On savait déjà que, depuis janvier dernier, fonctionnait une commission mixte franco-soviétique Stoléru étant responsable pour la France - pour rechercher les meilleurs voies possibles pour passer à l’économie de marché. Ombres de Marx et de Lénine, quel spectacle pour vous !
Gorbatchev, il y a peu encore homme adulé dans le monde capitaliste, ainsi que ses politiques et ses économistes, dans un pays de 2.800.000 âmes, seraient-ils indigents au point d’avoir de tels recours ?
Triste, décevant, inquiétant, à peine imaginable. II est vrai qu’après cinq années de pérestroïka (restructuration), les magasins sont de plus en plus vides.
Boris Eltsine ("Eltsine, c’est Pierre Poujade", dit Alain Minc), ennemi juré de Gorbatchev depuis que ce dernier l’avait mis à l’écart, rénovateur ultra, vraisemblablement homme de paille ou roue de secours de l’Occident, qui a produit un livre sans consistance mais au titre évocateur : `Jusqu’au bouf’ a réussi à se faire élire président du Parlement de Russie. La Russie n’est théoriquement qu’une des quinze républiques d’URSS, mais elle représente 50 % de son territoire et de ses habitants.
Peu de temps après par contre, un conservateur s’est fait élire responsable du PC de la même république. Les "Conservateurs" reviennent en force au Congrès du PC : ils accusent Gorbatchev de trahir Marx et Lénine.
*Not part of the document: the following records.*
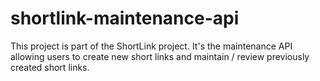 # shortlink-maintenance-api
This project is part of the ShortLink project. It's the maintenance API allowing users to create new short links and maintain / review previously created short links.
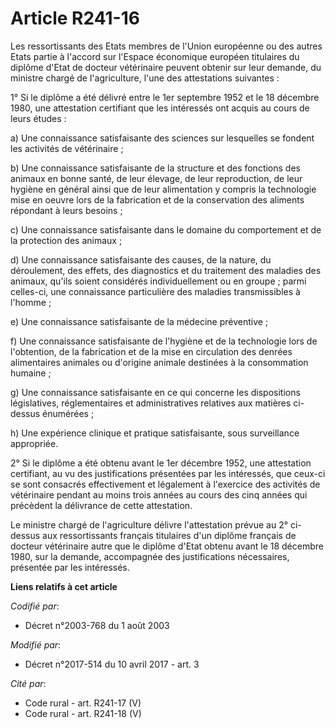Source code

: # Article R241-16

Les ressortissants des Etats membres de  l'Union européenne ou des autres Etats partie à l'accord sur l'Espace économique
européen titulaires du diplôme d'Etat de docteur vétérinaire peuvent obtenir sur leur demande, du ministre chargé de
l'agriculture, l'une des attestations suivantes : 

1° Si le diplôme a été délivré entre le 1er septembre 1952 et le 18 décembre 1980, une attestation certifiant que les
intéressés ont acquis au cours de leurs études : 

a) Une connaissance satisfaisante des sciences sur lesquelles se fondent les activités de vétérinaire ; 

b) Une connaissance satisfaisante de la structure et des fonctions des animaux en bonne santé, de leur élevage, de leur
reproduction, de leur hygiène en général ainsi que de leur alimentation y compris la technologie mise en oeuvre lors de la
fabrication et de la conservation des aliments répondant à leurs besoins ; 

c) Une connaissance satisfaisante dans le domaine du comportement et de la protection des animaux ; 

d) Une connaissance satisfaisante des causes, de la nature, du déroulement, des effets, des diagnostics et du traitement des
maladies des animaux, qu'ils soient considérés individuellement ou en groupe ; parmi celles-ci, une connaissance particulière
des maladies transmissibles à l'homme ; 

e) Une connaissance satisfaisante de la médecine préventive ; 

f) Une connaissance satisfaisante de l'hygiène et de la technologie lors de l'obtention, de la fabrication et de la mise en
circulation des denrées alimentaires animales ou d'origine animale destinées à la consommation humaine ; 

g) Une connaissance satisfaisante en ce qui concerne les dispositions législatives, réglementaires et administratives
relatives aux matières ci-dessus énumérées ; 

h) Une expérience clinique et pratique satisfaisante, sous surveillance appropriée. 

2° Si le diplôme a été obtenu avant le 1er décembre 1952, une attestation certifiant, au vu des justifications présentées par
les intéressés, que ceux-ci se sont consacrés effectivement et légalement à l'exercice des activités de vétérinaire pendant
au moins trois années au cours des cinq années qui précèdent la délivrance de cette attestation. 

Le ministre chargé de l'agriculture délivre l'attestation prévue au 2° ci-dessus aux ressortissants français titulaires d'un
diplôme français de docteur vétérinaire autre que le diplôme d'Etat obtenu avant le 18 décembre 1980, sur la demande,
accompagnée des justifications nécessaires, présentée par les intéressés.

**Liens relatifs à cet article**

_Codifié par_:

  - Décret n°2003-768 du 1 août 2003

_Modifié par_:

  - Décret n°2017-514 du 10 avril 2017 - art. 3

_Cité par_:

  - Code rural - art. R241-17 (V)
  - Code rural - art. R241-18 (V)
L’armée est sûre ment discrètement derrière eux. A l’heure où nous écrivons - le Congrès vient de s’ouvrir -, on ne peut rien dire de plus.
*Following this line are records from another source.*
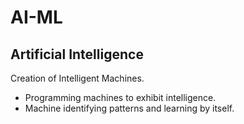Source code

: # AI-ML
## Artificial Intelligence
Creation of Intelligent Machines.
- Programming machines to exhibit intelligence.
- Machine identifying patterns and learning by itself.
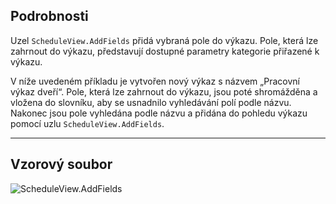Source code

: ## Podrobnosti
Uzel `ScheduleView.AddFields` přidá vybraná pole do výkazu. Pole, která lze zahrnout do výkazu, představují dostupné parametry kategorie přiřazené k výkazu.

V níže uvedeném příkladu je vytvořen nový výkaz s názvem „Pracovní výkaz dveří“. Pole, která lze zahrnout do výkazu, jsou poté shromážděna a vložena do slovníku, aby se usnadnilo vyhledávání polí podle názvu. Nakonec jsou pole vyhledána podle názvu a přidána do pohledu výkazu pomocí uzlu `ScheduleView.AddFields`.
___
## Vzorový soubor

![ScheduleView.AddFields](./Revit.Elements.Views.ScheduleView.AddFields_img.jpg)
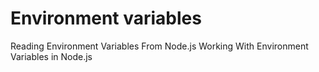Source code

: # Environment variables

<BadgeLink colorScheme='yellow' badgeText='Read' href='https://www.geeksforgeeks.org/reading-environment-variables-from-node-js/'>Reading Environment Variables From Node.js</BadgeLink>
<BadgeLink colorScheme='yellow' badgeText='Read' href='https://www.twilio.com/blog/working-with-environment-variables-in-node-js-html'>Working With Environment Variables in Node.js
</BadgeLink>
Nous conclurons seulement, avec Hélène Carrère d’Encausse (Radio Monte Carlo le 2 juillet 1990) : "Gorbatchev a perdu le pouvoir réel, il lui reste le pouvoir apparent". A suivre.

(1) Le rapport du CERC, pour 1989, vient une nouvelle fois confirmer : "Les revenus de travail ont moins progressé que ceux du patrimoine et de l’épargne" ?le Monde 4.7.90). Le pouvoir d’achat des smicards (1.700.000) a encore baissé de 0,7 % après moins 0,5 en 1988. L’augmentation de la cotisation assurance-vieillesse de 1 % au premier janvier 1990 (toujours les mêmes qui paient) a réduit et l’INSEE, avec le CERC, confirme - le gain de pouvoir d’achat dans le secteur privé à 0,1 %.
Par contre, les revenus des professions libérales e commerciales continuent à être en forte hausse. Le revenu agricole a augmenté de 10,8 % en moyenne (là aussi il faut distinguer entre les gros et les petits : de + 67 à - 12) : et le CERC précise que cette augmentation est due essentiellement à "l’assainissement des marchés". Les distributistes traduiront cette monstruosité, quand des millions d’êtres humains meurent de faim.